Dataset entries

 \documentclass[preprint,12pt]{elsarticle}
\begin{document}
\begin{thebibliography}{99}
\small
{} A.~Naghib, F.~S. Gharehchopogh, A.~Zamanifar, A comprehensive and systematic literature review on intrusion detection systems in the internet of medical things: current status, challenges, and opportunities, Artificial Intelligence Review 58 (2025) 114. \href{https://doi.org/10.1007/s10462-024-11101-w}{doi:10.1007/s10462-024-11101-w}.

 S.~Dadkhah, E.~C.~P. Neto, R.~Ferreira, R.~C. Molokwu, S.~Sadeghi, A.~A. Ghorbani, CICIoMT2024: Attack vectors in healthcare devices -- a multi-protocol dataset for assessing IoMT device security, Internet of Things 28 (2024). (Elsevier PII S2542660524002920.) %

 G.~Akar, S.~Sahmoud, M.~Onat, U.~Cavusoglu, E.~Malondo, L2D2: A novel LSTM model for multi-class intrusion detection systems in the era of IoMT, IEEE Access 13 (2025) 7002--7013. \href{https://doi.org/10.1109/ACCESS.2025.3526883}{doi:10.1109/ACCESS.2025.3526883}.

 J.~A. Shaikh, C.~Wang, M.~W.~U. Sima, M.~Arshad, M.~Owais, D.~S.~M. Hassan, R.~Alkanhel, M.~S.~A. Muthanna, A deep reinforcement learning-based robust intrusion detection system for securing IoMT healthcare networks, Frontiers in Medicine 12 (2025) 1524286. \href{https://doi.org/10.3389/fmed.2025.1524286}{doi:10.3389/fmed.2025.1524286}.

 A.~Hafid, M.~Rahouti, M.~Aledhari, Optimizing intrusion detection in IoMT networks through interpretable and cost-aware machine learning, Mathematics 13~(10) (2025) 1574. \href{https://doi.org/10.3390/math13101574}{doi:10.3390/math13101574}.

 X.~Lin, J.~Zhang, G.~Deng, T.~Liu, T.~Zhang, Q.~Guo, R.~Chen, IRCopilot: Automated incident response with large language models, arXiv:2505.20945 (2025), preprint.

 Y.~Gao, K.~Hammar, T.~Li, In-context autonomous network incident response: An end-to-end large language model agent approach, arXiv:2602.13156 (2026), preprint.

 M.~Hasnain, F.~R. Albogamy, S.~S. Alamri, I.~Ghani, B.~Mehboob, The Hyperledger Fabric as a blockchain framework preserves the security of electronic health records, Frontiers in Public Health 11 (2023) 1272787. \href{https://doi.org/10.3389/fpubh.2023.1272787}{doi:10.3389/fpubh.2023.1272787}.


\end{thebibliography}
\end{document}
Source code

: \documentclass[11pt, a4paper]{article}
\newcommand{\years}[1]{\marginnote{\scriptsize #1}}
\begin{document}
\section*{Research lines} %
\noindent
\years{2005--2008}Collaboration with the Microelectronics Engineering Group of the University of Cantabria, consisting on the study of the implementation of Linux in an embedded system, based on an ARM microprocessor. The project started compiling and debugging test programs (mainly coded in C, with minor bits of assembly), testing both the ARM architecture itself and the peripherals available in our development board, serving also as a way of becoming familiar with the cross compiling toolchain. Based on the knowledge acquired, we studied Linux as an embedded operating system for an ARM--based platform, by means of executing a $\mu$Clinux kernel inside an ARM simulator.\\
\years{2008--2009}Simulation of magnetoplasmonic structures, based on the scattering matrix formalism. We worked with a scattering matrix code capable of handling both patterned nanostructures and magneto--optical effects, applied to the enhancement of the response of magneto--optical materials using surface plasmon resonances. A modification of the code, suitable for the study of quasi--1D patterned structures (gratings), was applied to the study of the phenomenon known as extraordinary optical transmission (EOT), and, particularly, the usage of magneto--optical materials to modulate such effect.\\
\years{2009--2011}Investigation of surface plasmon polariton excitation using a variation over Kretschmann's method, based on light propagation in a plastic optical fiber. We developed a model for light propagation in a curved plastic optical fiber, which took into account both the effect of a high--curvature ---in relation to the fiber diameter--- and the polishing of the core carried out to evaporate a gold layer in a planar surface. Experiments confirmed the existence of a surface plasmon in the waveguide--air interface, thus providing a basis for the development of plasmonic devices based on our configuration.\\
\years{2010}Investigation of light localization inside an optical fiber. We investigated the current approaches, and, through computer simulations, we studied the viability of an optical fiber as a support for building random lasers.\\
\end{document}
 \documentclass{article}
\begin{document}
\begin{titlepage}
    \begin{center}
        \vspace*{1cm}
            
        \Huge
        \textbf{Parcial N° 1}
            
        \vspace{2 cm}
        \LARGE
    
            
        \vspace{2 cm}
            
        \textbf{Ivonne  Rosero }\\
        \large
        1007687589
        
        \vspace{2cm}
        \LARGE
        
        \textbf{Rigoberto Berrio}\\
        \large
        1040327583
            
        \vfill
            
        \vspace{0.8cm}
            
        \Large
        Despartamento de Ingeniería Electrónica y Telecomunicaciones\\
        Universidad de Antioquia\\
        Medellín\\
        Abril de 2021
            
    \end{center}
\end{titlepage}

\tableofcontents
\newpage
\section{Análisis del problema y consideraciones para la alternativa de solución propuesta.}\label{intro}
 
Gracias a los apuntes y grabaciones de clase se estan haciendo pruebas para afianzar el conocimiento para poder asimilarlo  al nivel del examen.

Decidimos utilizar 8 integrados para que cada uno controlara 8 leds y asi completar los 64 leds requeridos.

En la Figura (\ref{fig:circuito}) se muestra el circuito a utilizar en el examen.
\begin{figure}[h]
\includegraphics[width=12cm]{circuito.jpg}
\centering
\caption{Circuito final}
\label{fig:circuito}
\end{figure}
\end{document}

● **WORK ITEM**: Only the number is wanted: how many lines in the data include the string "detection"?

● **RESULT OF THIS EXERCISE**: 4